WHAT YOU HAVE TO DO. An exact repetition of the records is required. Leave nothing out.

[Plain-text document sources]
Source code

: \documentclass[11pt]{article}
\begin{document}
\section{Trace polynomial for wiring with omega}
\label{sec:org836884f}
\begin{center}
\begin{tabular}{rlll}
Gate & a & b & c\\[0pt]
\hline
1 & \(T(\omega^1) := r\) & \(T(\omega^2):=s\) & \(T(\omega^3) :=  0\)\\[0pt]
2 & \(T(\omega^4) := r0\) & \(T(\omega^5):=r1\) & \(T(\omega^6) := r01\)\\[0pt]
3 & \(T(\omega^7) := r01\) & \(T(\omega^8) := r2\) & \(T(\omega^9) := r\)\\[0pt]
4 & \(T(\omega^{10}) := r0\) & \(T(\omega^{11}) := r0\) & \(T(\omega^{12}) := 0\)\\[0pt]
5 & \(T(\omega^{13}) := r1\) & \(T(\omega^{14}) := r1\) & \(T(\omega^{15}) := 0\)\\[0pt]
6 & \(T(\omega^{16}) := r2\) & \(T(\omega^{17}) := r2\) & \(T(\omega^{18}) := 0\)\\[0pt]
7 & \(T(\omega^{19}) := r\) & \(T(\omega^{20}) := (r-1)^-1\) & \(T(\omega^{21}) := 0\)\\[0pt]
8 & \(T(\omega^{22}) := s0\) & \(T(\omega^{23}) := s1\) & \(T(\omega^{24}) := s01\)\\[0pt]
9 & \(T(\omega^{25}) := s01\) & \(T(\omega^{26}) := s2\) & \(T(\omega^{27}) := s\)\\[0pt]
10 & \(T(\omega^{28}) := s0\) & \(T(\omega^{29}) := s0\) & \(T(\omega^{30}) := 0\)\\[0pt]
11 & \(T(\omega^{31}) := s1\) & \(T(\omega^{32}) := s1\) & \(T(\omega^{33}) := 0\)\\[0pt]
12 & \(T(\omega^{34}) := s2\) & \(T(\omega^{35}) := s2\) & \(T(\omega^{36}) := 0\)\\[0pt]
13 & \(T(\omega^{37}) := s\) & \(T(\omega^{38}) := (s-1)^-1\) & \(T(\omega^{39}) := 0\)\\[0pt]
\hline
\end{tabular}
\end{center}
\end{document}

RESPONSE TO THE TASK.
Source code

: \documentclass[11pt]{article}
\begin{document}
\section{Trace polynomial for wiring with omega}
\label{sec:org836884f}
\begin{center}
\begin{tabular}{rlll}
Gate & a & b & c\\[0pt]
\hline
1 & \(T(\omega^1) := r\) & \(T(\omega^2):=s\) & \(T(\omega^3) :=  0\)\\[0pt]
2 & \(T(\omega^4) := r0\) & \(T(\omega^5):=r1\) & \(T(\omega^6) := r01\)\\[0pt]
3 & \(T(\omega^7) := r01\) & \(T(\omega^8) := r2\) & \(T(\omega^9) := r\)\\[0pt]
4 & \(T(\omega^{10}) := r0\) & \(T(\omega^{11}) := r0\) & \(T(\omega^{12}) := 0\)\\[0pt]
5 & \(T(\omega^{13}) := r1\) & \(T(\omega^{14}) := r1\) & \(T(\omega^{15}) := 0\)\\[0pt]
6 & \(T(\omega^{16}) := r2\) & \(T(\omega^{17}) := r2\) & \(T(\omega^{18}) := 0\)\\[0pt]
7 & \(T(\omega^{19}) := r\) & \(T(\omega^{20}) := (r-1)^-1\) & \(T(\omega^{21}) := 0\)\\[0pt]
8 & \(T(\omega^{22}) := s0\) & \(T(\omega^{23}) := s1\) & \(T(\omega^{24}) := s01\)\\[0pt]
9 & \(T(\omega^{25}) := s01\) & \(T(\omega^{26}) := s2\) & \(T(\omega^{27}) := s\)\\[0pt]
10 & \(T(\omega^{28}) := s0\) & \(T(\omega^{29}) := s0\) & \(T(\omega^{30}) := 0\)\\[0pt]
11 & \(T(\omega^{31}) := s1\) & \(T(\omega^{32}) := s1\) & \(T(\omega^{33}) := 0\)\\[0pt]
12 & \(T(\omega^{34}) := s2\) & \(T(\omega^{35}) := s2\) & \(T(\omega^{36}) := 0\)\\[0pt]
13 & \(T(\omega^{37}) := s\) & \(T(\omega^{38}) := (s-1)^-1\) & \(T(\omega^{39}) := 0\)\\[0pt]
\hline
\end{tabular}
\end{center}
\end{document}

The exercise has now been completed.